Exercise instructions » For the word "user", search the records and show each line in which it occurs.

[Stored data]
#####
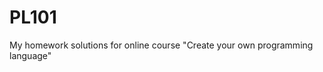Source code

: PL101
=====

My homework solutions for online course &quot;Create your own programming language&quot;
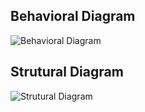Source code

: ## Behavioral Diagram

![Behavioral Diagram](https://user-images.githubusercontent.com/102732132/164064021-35afd688-77eb-4f4b-8ca6-0d575123b5ad.png)

## Strutural Diagram

![Strutural Diagram](https://user-images.githubusercontent.com/102732132/164064189-81857d18-3f93-41b2-adb9-de25ecfb26a0.png)
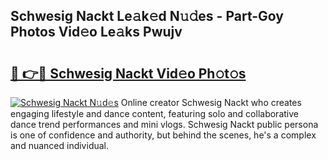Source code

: ## Schwesig Nackt Le𝚊k𝚎d N𝚞𝚍es - Part-Goy Photos Vid𝚎o Le𝚊ks Pwujv

# <h2><a href="http://fb11rdq.evod.top/?m=Schwesig+Nackt">🔗 👉🔴 Schwesig Nackt Vid𝚎o Ph𝚘t𝚘s</a></h2>

[![Schwesig Nackt N𝚞d𝚎s](https://i.imgur.com/8V9OHl7.gif)](http://fb11rdq.evod.top/?m=Schwesig+Nackt)
Online creator Schwesig Nackt who creates engaging lifestyle and dance content, featuring solo and collaborative dance trend performances and mini vlogs. Schwesig Nackt public persona is one of confidence and authority, but behind the scenes, he's a complex and nuanced individual.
#####
Task result »
![Behavioral Diagram](https://user-images.githubusercontent.com/102732132/164064021-35afd688-77eb-4f4b-8ca6-0d575123b5ad.png)
![Strutural Diagram](https://user-images.githubusercontent.com/102732132/164064189-81857d18-3f93-41b2-adb9-de25ecfb26a0.png)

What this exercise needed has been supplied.